Bad Astronomy

Face on Beauty

I will never, ever get tired of Hubble stunners.

That’s M74, a relatively nearby spiral galaxy in Pisces. Even at the terrifying distance of 100 30 million light years, this object can be seen with binoculars. It’s about 100,000 light years across, the same size as the Milky Way, and spirals that massive are rare in the Universe.

It’s face on to us; with almost no tilt at all. If you could transport yourself to M74 and look back toward home, we’d be tilted about 45 degrees with respect to your view.

This image is lush with treasure (click it to get the bigger versions; this compressed view I have here really drains the quality away). Where you see blue are regions where there are bright stars (which tend to be blue).
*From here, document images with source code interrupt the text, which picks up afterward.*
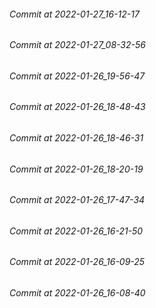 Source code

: ###### Commit at 2022-01-27_16-12-17
###### Commit at 2022-01-27_08-32-56
###### Commit at 2022-01-26_19-56-47
###### Commit at 2022-01-26_18-48-43
###### Commit at 2022-01-26_18-46-31
###### Commit at 2022-01-26_18-20-19
###### Commit at 2022-01-26_17-47-34
###### Commit at 2022-01-26_16-21-50
###### Commit at 2022-01-26_16-09-25
###### Commit at 2022-01-26_16-08-40
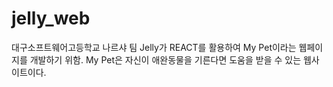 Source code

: # jelly_web
대구소프트웨어고등학교 나르샤 팀 Jelly가 REACT를 활용하여 My Pet이라는 웹페이지를 개발하기 위함.
My Pet은 자신이 애완동물을 기른다면 도움을 받을 수 있는 웹사이트이다.
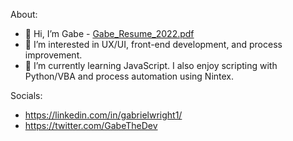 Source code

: About:
- 👋 Hi, I’m Gabe - [Gabe_Resume_2022.pdf](https://github.com/gabrielwright1/gabrielwright1/files/8064294/Gabe_Resume_2022.pdf)
- 👀 I’m interested in UX/UI, front-end development, and process improvement.
- 🌱 I’m currently learning JavaScript. I also enjoy scripting with Python/VBA and process automation using Nintex.

Socials: 

- https://linkedin.com/in/gabrielwright1/
- https://twitter.com/GabeTheDev

<!---
gabrielwright1/gabrielwright1 is a ✨ special ✨ repository because its `README.md` (this file) appears on your GitHub profile.
You can click the Preview link to take a look at your changes.
--->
The red areas are gas clouds of hydrogen (which glow at a characteristic red wavelength). Stars are being born there as you look. The yellowish center is where stars have not been born for billions of years; the majority of stars there are older, less massive, cooler, redder. The dark regions are dusty, filled with complex organic compounds which are very efficient at absorbing visible light. Like a city shrouded by fog, the galaxy’s starlight is hidden where dust lingers.
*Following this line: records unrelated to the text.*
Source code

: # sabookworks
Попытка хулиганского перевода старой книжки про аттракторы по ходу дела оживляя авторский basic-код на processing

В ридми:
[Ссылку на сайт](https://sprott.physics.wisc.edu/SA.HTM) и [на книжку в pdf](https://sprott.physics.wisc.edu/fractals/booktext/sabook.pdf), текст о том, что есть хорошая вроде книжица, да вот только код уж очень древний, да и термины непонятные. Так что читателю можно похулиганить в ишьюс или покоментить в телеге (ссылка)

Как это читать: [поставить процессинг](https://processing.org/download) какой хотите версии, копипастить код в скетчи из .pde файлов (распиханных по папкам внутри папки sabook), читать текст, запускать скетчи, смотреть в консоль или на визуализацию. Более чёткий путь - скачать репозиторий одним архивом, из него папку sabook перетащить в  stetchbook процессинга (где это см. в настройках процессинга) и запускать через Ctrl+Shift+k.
In M74 in 2002, a massive star, 20 times our Sun’s mass at least, detonated in a titanic explosion. It was an epic blast, and astronomers wondered if it might be a hypernova, a particularly energetic supernova. It had many of the same characteristics of a hypernova, though not all of them. Still, how big is such an explosion? Think on this: in the event, the thermonuclear heat and pressure were so high that alchemy took place. Lighter elements fused into heavier ones. The amount of nickel alone created was about 0.07 times the mass of the Sun. That is more than 20,000 times the mass of the Earth. It’s far more massive than all the planets, moons, and asteroids in our solar system combined. That nickel was ejected from the explosion at many kilometers per second, and will be scattered into the gas and dust in M74, where it will get mixed in and become part of a new generation of solar systems.

That image above is, at first glance, one of serene beauty and eminent permanence. But there are layers to it, veiled dangers beneath the luminescence, struggles between forces beyond our experience. Sometimes these struggles result in birth: stars, planets, even more basic building blocks. Sometimes they result in the destruction of these same things. But seen from the vast remoteness of a hundred million light years, they simply combine to form the magnificence of a grand design spiral galaxy.